— PROBLEM —
Lines below starting with the line with "toda a paixão" and going on through the line with "desventurada, recebido o" must be output exactly; the rest of the records must be left out.

— RECORDS FOR PROCESSING —
══════════════════════════════
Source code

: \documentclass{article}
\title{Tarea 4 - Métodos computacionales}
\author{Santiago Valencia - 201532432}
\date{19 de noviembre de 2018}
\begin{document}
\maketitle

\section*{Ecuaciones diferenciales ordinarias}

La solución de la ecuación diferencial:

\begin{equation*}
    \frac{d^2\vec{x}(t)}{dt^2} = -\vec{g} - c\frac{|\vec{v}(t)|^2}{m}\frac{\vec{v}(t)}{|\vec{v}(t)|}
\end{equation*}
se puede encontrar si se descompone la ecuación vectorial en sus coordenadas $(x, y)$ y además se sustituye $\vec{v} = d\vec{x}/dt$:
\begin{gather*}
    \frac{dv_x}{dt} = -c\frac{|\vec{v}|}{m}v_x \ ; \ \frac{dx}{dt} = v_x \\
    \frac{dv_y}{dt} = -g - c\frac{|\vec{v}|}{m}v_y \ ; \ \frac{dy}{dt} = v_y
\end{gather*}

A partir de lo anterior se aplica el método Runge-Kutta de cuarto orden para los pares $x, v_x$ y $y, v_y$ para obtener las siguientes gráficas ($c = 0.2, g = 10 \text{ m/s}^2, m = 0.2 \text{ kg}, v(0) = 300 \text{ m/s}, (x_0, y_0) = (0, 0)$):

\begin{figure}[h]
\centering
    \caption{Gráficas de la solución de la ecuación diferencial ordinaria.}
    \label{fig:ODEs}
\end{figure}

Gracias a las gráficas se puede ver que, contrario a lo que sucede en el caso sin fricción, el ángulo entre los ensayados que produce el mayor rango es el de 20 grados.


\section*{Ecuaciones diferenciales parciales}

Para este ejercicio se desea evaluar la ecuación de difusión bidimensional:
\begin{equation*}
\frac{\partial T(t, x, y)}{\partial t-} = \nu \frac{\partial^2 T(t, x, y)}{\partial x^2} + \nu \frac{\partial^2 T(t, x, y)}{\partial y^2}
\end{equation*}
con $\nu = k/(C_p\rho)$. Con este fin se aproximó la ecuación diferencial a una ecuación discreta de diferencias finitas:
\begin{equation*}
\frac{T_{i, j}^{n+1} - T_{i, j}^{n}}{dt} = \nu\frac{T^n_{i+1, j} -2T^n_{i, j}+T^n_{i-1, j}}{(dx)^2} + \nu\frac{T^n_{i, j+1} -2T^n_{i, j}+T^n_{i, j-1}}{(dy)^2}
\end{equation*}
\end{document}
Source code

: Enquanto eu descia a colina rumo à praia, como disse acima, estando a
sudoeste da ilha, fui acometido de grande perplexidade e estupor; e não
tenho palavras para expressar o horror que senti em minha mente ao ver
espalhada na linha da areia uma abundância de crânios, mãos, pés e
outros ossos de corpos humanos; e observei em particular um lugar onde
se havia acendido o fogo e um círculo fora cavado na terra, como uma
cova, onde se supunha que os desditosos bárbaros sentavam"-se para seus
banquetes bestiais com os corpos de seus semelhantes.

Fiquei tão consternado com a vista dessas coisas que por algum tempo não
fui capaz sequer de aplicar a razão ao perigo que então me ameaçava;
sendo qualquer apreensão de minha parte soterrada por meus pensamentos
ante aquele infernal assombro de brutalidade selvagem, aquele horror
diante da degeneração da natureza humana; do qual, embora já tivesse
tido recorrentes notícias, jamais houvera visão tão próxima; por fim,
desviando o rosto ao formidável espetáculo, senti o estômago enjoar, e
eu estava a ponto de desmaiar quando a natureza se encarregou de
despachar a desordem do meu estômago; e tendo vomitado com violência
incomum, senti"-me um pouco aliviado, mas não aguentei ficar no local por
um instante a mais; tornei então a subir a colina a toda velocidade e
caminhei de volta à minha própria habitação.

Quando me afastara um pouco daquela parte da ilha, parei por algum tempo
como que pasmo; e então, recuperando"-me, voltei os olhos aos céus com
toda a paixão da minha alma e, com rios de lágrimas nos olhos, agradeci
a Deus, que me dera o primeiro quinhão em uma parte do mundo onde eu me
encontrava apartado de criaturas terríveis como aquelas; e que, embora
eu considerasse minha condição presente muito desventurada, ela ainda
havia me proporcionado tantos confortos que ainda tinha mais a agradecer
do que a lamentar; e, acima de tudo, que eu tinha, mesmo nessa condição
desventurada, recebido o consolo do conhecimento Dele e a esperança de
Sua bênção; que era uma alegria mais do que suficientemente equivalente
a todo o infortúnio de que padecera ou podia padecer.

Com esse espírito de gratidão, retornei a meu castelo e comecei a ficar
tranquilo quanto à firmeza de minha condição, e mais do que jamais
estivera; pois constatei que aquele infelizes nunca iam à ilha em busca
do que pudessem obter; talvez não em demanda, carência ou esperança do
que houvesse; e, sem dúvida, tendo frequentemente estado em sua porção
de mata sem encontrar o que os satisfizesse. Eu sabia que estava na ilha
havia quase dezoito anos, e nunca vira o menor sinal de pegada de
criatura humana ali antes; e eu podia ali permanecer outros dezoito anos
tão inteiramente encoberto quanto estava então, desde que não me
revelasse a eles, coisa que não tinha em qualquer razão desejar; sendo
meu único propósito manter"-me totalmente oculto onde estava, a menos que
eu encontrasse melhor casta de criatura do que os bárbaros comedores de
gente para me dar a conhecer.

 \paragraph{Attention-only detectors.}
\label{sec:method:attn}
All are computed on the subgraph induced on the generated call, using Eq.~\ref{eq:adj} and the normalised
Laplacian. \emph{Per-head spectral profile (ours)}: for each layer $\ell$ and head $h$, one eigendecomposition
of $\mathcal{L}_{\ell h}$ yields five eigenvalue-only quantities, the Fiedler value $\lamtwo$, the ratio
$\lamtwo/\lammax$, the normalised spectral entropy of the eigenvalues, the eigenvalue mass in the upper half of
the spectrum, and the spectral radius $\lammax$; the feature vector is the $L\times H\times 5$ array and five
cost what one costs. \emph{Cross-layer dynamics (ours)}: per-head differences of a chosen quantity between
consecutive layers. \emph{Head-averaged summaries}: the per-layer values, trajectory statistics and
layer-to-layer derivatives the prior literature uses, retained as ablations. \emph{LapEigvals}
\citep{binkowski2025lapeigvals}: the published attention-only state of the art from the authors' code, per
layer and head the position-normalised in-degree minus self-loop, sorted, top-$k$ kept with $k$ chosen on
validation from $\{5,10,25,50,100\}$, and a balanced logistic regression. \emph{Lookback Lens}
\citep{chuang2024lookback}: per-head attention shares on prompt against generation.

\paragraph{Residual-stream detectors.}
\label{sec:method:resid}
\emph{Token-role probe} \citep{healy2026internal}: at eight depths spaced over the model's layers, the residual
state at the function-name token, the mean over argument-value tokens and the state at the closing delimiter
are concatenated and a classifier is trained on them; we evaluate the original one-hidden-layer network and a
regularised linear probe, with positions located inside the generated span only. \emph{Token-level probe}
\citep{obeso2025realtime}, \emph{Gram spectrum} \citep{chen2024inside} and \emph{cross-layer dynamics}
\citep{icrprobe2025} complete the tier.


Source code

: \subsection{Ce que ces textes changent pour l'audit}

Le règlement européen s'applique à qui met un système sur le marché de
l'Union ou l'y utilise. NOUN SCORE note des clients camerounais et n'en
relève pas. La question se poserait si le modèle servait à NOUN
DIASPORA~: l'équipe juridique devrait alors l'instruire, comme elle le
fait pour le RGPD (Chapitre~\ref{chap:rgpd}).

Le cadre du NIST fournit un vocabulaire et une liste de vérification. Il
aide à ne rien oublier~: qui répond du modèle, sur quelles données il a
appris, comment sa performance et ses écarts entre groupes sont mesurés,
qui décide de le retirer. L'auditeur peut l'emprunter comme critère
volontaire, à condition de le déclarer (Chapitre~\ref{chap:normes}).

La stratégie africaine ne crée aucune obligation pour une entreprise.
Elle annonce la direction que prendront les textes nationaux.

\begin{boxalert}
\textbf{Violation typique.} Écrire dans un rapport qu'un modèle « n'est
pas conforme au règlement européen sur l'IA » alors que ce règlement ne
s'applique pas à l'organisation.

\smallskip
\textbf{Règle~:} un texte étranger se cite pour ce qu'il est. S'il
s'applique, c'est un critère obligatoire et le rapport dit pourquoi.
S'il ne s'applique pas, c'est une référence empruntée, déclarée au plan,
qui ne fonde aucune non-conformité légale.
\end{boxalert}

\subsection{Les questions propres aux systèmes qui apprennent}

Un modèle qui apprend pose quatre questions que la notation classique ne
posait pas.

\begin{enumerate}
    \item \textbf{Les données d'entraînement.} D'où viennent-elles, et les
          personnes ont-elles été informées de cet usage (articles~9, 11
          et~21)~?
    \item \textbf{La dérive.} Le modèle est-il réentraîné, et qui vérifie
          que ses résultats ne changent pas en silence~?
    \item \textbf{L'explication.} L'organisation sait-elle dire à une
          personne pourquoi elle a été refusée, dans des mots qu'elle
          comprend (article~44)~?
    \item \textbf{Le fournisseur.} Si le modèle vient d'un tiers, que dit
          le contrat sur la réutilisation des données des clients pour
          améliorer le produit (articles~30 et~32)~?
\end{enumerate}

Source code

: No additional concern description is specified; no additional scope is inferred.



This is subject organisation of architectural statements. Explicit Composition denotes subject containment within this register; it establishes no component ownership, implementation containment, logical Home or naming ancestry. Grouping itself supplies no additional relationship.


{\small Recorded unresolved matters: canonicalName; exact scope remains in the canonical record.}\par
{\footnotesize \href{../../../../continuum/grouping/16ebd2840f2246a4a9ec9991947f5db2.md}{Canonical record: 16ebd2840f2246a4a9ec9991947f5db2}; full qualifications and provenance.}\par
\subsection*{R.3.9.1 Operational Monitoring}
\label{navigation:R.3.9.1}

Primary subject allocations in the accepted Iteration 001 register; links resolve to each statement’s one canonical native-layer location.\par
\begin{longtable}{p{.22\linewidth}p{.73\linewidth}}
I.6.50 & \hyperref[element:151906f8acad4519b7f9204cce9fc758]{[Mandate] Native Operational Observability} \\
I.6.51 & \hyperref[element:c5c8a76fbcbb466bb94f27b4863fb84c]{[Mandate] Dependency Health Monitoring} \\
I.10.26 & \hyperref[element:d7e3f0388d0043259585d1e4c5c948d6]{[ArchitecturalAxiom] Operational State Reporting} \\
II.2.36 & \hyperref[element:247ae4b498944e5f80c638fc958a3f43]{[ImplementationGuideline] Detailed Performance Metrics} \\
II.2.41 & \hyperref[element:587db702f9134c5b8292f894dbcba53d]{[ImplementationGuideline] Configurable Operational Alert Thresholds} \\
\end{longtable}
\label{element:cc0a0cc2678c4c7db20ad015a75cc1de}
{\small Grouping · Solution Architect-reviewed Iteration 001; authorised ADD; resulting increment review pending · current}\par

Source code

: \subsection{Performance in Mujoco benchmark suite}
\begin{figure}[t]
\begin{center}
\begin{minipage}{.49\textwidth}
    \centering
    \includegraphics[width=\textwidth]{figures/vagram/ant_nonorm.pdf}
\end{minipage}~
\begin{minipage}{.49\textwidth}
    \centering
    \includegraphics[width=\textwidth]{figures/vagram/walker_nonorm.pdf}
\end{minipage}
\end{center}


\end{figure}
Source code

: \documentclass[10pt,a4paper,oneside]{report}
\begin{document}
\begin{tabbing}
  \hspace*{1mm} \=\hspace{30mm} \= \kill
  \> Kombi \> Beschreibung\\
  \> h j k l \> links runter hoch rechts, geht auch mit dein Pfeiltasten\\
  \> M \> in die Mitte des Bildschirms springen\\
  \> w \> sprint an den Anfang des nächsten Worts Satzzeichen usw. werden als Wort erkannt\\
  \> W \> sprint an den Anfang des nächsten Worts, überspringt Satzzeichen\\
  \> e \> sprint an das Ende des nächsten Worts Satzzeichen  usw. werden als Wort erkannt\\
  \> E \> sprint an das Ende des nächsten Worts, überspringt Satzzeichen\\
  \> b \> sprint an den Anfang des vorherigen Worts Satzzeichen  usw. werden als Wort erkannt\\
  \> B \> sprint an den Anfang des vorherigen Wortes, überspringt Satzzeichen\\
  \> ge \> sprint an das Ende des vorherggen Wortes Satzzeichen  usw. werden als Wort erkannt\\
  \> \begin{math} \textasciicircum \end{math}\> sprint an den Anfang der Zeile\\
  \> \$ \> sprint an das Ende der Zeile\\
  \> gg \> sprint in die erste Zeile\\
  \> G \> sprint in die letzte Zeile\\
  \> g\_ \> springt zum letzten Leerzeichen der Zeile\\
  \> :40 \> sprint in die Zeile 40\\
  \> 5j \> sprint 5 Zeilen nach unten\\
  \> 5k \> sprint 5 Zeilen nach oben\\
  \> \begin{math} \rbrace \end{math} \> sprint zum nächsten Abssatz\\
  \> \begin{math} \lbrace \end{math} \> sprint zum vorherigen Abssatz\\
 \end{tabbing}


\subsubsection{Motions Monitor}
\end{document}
══════════════════════════════
— RESULT OF THE TASK —
toda a paixão da minha alma e, com rios de lágrimas nos olhos, agradeci
a Deus, que me dera o primeiro quinhão em uma parte do mundo onde eu me
encontrava apartado de criaturas terríveis como aquelas; e que, embora
eu considerasse minha condição presente muito desventurada, ela ainda
havia me proporcionado tantos confortos que ainda tinha mais a agradecer
do que a lamentar; e, acima de tudo, que eu tinha, mesmo nessa condição
desventurada, recebido o consolo do conhecimento Dele e a esperança de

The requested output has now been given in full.